→ INSTRUCTIONS TO FOLLOW: A word-for-word repetition of all the entries is required.

SOURCE DATA START

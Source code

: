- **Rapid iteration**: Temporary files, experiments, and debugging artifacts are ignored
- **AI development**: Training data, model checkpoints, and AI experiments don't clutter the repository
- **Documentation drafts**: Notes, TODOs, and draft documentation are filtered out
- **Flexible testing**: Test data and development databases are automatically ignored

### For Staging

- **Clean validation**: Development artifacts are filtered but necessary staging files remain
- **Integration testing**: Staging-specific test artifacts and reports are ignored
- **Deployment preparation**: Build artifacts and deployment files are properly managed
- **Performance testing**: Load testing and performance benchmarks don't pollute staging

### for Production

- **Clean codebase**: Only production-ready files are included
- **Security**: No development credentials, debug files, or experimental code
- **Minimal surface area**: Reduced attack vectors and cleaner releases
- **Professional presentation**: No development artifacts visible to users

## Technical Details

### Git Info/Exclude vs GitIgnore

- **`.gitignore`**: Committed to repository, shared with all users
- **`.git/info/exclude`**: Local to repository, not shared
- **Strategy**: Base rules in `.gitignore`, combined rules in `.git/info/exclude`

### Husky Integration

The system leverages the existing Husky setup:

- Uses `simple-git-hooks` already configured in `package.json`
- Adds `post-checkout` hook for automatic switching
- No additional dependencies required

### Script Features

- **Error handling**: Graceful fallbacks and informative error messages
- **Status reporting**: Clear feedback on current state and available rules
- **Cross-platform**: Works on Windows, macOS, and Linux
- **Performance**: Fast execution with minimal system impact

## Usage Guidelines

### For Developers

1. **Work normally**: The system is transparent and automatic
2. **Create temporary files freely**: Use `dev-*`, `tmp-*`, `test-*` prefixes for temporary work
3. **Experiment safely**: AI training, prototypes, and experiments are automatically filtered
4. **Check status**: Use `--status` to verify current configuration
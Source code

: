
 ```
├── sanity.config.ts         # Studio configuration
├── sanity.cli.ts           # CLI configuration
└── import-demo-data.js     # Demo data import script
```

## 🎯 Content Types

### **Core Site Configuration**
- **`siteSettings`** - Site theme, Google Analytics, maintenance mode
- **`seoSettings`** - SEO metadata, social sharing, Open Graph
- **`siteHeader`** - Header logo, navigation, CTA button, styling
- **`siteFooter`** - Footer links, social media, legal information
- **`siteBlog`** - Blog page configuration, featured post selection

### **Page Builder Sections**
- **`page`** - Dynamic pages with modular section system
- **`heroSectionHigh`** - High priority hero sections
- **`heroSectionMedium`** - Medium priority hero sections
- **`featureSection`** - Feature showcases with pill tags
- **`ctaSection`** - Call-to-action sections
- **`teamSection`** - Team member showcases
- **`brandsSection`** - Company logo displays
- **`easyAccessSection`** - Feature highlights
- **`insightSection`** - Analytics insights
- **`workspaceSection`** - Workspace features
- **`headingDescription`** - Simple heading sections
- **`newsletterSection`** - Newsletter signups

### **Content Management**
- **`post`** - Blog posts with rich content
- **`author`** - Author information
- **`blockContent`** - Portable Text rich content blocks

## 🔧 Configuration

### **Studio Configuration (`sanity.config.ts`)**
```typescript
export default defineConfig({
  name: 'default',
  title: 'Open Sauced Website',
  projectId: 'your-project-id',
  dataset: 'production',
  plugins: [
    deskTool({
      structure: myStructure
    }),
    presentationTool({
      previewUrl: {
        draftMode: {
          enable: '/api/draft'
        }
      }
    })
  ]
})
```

SOURCE DATA END

→ RESPONSE AREA:
Source code

:- **Rapid iteration**: Temporary files, experiments, and debugging artifacts are ignored
- **AI development**: Training data, model checkpoints, and AI experiments don't clutter the repository
- **Documentation drafts**: Notes, TODOs, and draft documentation are filtered out
- **Flexible testing**: Test data and development databases are automatically ignored

### For Staging

- **Clean validation**: Development artifacts are filtered but necessary staging files remain
- **Integration testing**: Staging-specific test artifacts and reports are ignored
- **Deployment preparation**: Build artifacts and deployment files are properly managed
- **Performance testing**: Load testing and performance benchmarks don't pollute staging

### for Production

- **Clean codebase**: Only production-ready files are included
- **Security**: No development credentials, debug files, or experimental code
- **Minimal surface area**: Reduced attack vectors and cleaner releases
- **Professional presentation**: No development artifacts visible to users

## Technical Details

### Git Info/Exclude vs GitIgnore

- **`.gitignore`**: Committed to repository, shared with all users
- **`.git/info/exclude`**: Local to repository, not shared
- **Strategy**: Base rules in `.gitignore`, combined rules in `.git/info/exclude`

### Husky Integration

The system leverages the existing Husky setup:

- Uses `simple-git-hooks` already configured in `package.json`
- Adds `post-checkout` hook for automatic switching
- No additional dependencies required

### Script Features

- **Error handling**: Graceful fallbacks and informative error messages
- **Status reporting**: Clear feedback on current state and available rules
- **Cross-platform**: Works on Windows, macOS, and Linux
- **Performance**: Fast execution with minimal system impact

## Usage Guidelines

### For Developers

1. **Work normally**: The system is transparent and automatic
2. **Create temporary files freely**: Use `dev-*`, `tmp-*`, `test-*` prefixes for temporary work
3. **Experiment safely**: AI training, prototypes, and experiments are automatically filtered
4. **Check status**: Use `--status` to verify current configuration
Source code

:
 ```
├── sanity.config.ts         # Studio configuration
├── sanity.cli.ts           # CLI configuration
└── import-demo-data.js     # Demo data import script
```

## 🎯 Content Types

### **Core Site Configuration**
- **`siteSettings`** - Site theme, Google Analytics, maintenance mode
- **`seoSettings`** - SEO metadata, social sharing, Open Graph
- **`siteHeader`** - Header logo, navigation, CTA button, styling
- **`siteFooter`** - Footer links, social media, legal information
- **`siteBlog`** - Blog page configuration, featured post selection

### **Page Builder Sections**
- **`page`** - Dynamic pages with modular section system
- **`heroSectionHigh`** - High priority hero sections
- **`heroSectionMedium`** - Medium priority hero sections
- **`featureSection`** - Feature showcases with pill tags
- **`ctaSection`** - Call-to-action sections
- **`teamSection`** - Team member showcases
- **`brandsSection`** - Company logo displays
- **`easyAccessSection`** - Feature highlights
- **`insightSection`** - Analytics insights
- **`workspaceSection`** - Workspace features
- **`headingDescription`** - Simple heading sections
- **`newsletterSection`** - Newsletter signups

### **Content Management**
- **`post`** - Blog posts with rich content
- **`author`** - Author information
- **`blockContent`** - Portable Text rich content blocks

## 🔧 Configuration

### **Studio Configuration (`sanity.config.ts`)**
```typescript
export default defineConfig({
  name: 'default',
  title: 'Open Sauced Website',
  projectId: 'your-project-id',
  dataset: 'production',
  plugins: [
    deskTool({
      structure: myStructure
    }),
    presentationTool({
      previewUrl: {
        draftMode: {
          enable: '/api/draft'
        }
      }
    })
  ]
})
```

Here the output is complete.